• **DATASET**
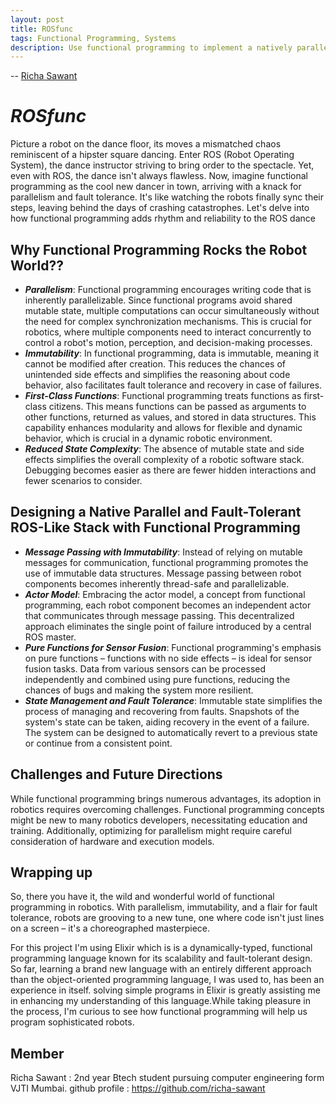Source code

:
 ```yaml
---
layout: post
title: ROSfunc
tags: Functional Programming, Systems
description: Use functional programming to implement a natively parallel and fault tolerant ROS-like software stack.  
---
```


-- [Richa Sawant](https://github.com/richa-sawant)

# *ROSfunc*

Picture a robot on the dance floor, its moves a mismatched chaos reminiscent of a hipster square dancing. Enter ROS (Robot Operating System), the dance instructor striving to bring order to the spectacle. Yet, even with ROS, the dance isn't always flawless. Now, imagine functional programming as the cool new dancer in town, arriving with a knack for parallelism and fault tolerance. It's like watching the robots finally sync their steps, leaving behind the days of crashing catastrophes. Let's delve into how functional programming adds rhythm and reliability to the ROS dance

## Why Functional Programming Rocks the Robot World??

* ***Parallelism***: Functional programming encourages writing code that is inherently parallelizable. Since functional programs avoid shared mutable state, multiple computations can occur simultaneously without the need for complex synchronization mechanisms. This is crucial for robotics, where multiple components need to interact concurrently to control a robot's motion, perception, and decision-making processes.
*  ***Immutability***: In functional programming, data is immutable, meaning it cannot be modified after creation. This reduces the chances of unintended side effects and simplifies the reasoning about code behavior, also facilitates fault tolerance and recovery in case of failures.
*  ***First-Class Functions***: Functional programming treats functions as first-class citizens. This means functions can be passed as arguments to other functions, returned as values, and stored in data structures. This capability enhances modularity and allows for flexible and dynamic behavior, which is crucial in a dynamic robotic environment.
* ***Reduced State Complexity***: The absence of mutable state and side effects simplifies the overall complexity of a robotic software stack. Debugging becomes easier as there are fewer hidden interactions and fewer scenarios to consider.


## Designing a Native Parallel and Fault-Tolerant ROS-Like Stack with Functional Programming
 
 
*  ***Message Passing with Immutability***: Instead of relying on mutable messages for communication, functional programming promotes the use of immutable data structures. Message passing between robot components becomes inherently thread-safe and parallelizable.
*  ***Actor Model***: Embracing the actor model, a concept from functional programming, each robot component becomes an independent actor that communicates through message passing. This decentralized approach eliminates the single point of failure introduced by a central ROS master.
* ***Pure Functions for Sensor Fusion***: Functional programming's emphasis on pure functions – functions with no side effects – is ideal for sensor fusion tasks. Data from various sensors can be processed independently and combined using pure functions, reducing the chances of bugs and making the system more resilient.
* ***State Management and Fault Tolerance***: Immutable state simplifies the process of managing and recovering from faults. Snapshots of the system's state can be taken, aiding recovery in the event of a failure. The system can be designed to automatically revert to a previous state or continue from a consistent point.
    
 
## Challenges and Future Directions

While functional programming brings numerous advantages, its adoption in robotics requires overcoming challenges. Functional programming concepts might be new to many robotics developers, necessitating education and training. Additionally, optimizing for parallelism might require careful consideration of hardware and execution models.

## Wrapping up

So, there you have it, the wild and wonderful world of functional programming in robotics. With parallelism, immutability, and a flair for fault tolerance, robots are grooving to a new tune, one where code isn't just lines on a screen – it's a choreographed masterpiece.

For  this project I'm using Elixir which is is a dynamically-typed, functional programming language known for its scalability and fault-tolerant design. So far, learning a brand new language with an entirely different approach than the object-oriented programming language, I was used to, has been an experience in itself. solving simple programs in Elixir is greatly assisting me in enhancing my understanding of this language.While taking pleasure in the process, I'm curious to see how functional programming will help us program sophisticated robots.

## Member

Richa Sawant : 2nd year Btech student pursuing computer engineering form VJTI Mumbai.
github profile : https://github.com/richa-sawant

• **EXERCISE**
Would you give the entries above again verbatim, omitting the images they contain?

• **EXPECTED OUTPUT**
Source code

:
 ```yaml
---
layout: post
title: ROSfunc
tags: Functional Programming, Systems
description: Use functional programming to implement a natively parallel and fault tolerant ROS-like software stack.  
---
```


-- [Richa Sawant](https://github.com/richa-sawant)

# *ROSfunc*

Picture a robot on the dance floor, its moves a mismatched chaos reminiscent of a hipster square dancing. Enter ROS (Robot Operating System), the dance instructor striving to bring order to the spectacle. Yet, even with ROS, the dance isn't always flawless. Now, imagine functional programming as the cool new dancer in town, arriving with a knack for parallelism and fault tolerance. It's like watching the robots finally sync their steps, leaving behind the days of crashing catastrophes. Let's delve into how functional programming adds rhythm and reliability to the ROS dance

## Why Functional Programming Rocks the Robot World??

* ***Parallelism***: Functional programming encourages writing code that is inherently parallelizable. Since functional programs avoid shared mutable state, multiple computations can occur simultaneously without the need for complex synchronization mechanisms. This is crucial for robotics, where multiple components need to interact concurrently to control a robot's motion, perception, and decision-making processes.
*  ***Immutability***: In functional programming, data is immutable, meaning it cannot be modified after creation. This reduces the chances of unintended side effects and simplifies the reasoning about code behavior, also facilitates fault tolerance and recovery in case of failures.
*  ***First-Class Functions***: Functional programming treats functions as first-class citizens. This means functions can be passed as arguments to other functions, returned as values, and stored in data structures. This capability enhances modularity and allows for flexible and dynamic behavior, which is crucial in a dynamic robotic environment.
* ***Reduced State Complexity***: The absence of mutable state and side effects simplifies the overall complexity of a robotic software stack. Debugging becomes easier as there are fewer hidden interactions and fewer scenarios to consider.


## Designing a Native Parallel and Fault-Tolerant ROS-Like Stack with Functional Programming
 
 
*  ***Message Passing with Immutability***: Instead of relying on mutable messages for communication, functional programming promotes the use of immutable data structures. Message passing between robot components becomes inherently thread-safe and parallelizable.
*  ***Actor Model***: Embracing the actor model, a concept from functional programming, each robot component becomes an independent actor that communicates through message passing. This decentralized approach eliminates the single point of failure introduced by a central ROS master.
* ***Pure Functions for Sensor Fusion***: Functional programming's emphasis on pure functions – functions with no side effects – is ideal for sensor fusion tasks. Data from various sensors can be processed independently and combined using pure functions, reducing the chances of bugs and making the system more resilient.
* ***State Management and Fault Tolerance***: Immutable state simplifies the process of managing and recovering from faults. Snapshots of the system's state can be taken, aiding recovery in the event of a failure. The system can be designed to automatically revert to a previous state or continue from a consistent point.
    
 
## Challenges and Future Directions

While functional programming brings numerous advantages, its adoption in robotics requires overcoming challenges. Functional programming concepts might be new to many robotics developers, necessitating education and training. Additionally, optimizing for parallelism might require careful consideration of hardware and execution models.

## Wrapping up

So, there you have it, the wild and wonderful world of functional programming in robotics. With parallelism, immutability, and a flair for fault tolerance, robots are grooving to a new tune, one where code isn't just lines on a screen – it's a choreographed masterpiece.

For  this project I'm using Elixir which is is a dynamically-typed, functional programming language known for its scalability and fault-tolerant design. So far, learning a brand new language with an entirely different approach than the object-oriented programming language, I was used to, has been an experience in itself. solving simple programs in Elixir is greatly assisting me in enhancing my understanding of this language.While taking pleasure in the process, I'm curious to see how functional programming will help us program sophisticated robots.

## Member

Richa Sawant : 2nd year Btech student pursuing computer engineering form VJTI Mumbai.
github profile : https://github.com/richa-sawant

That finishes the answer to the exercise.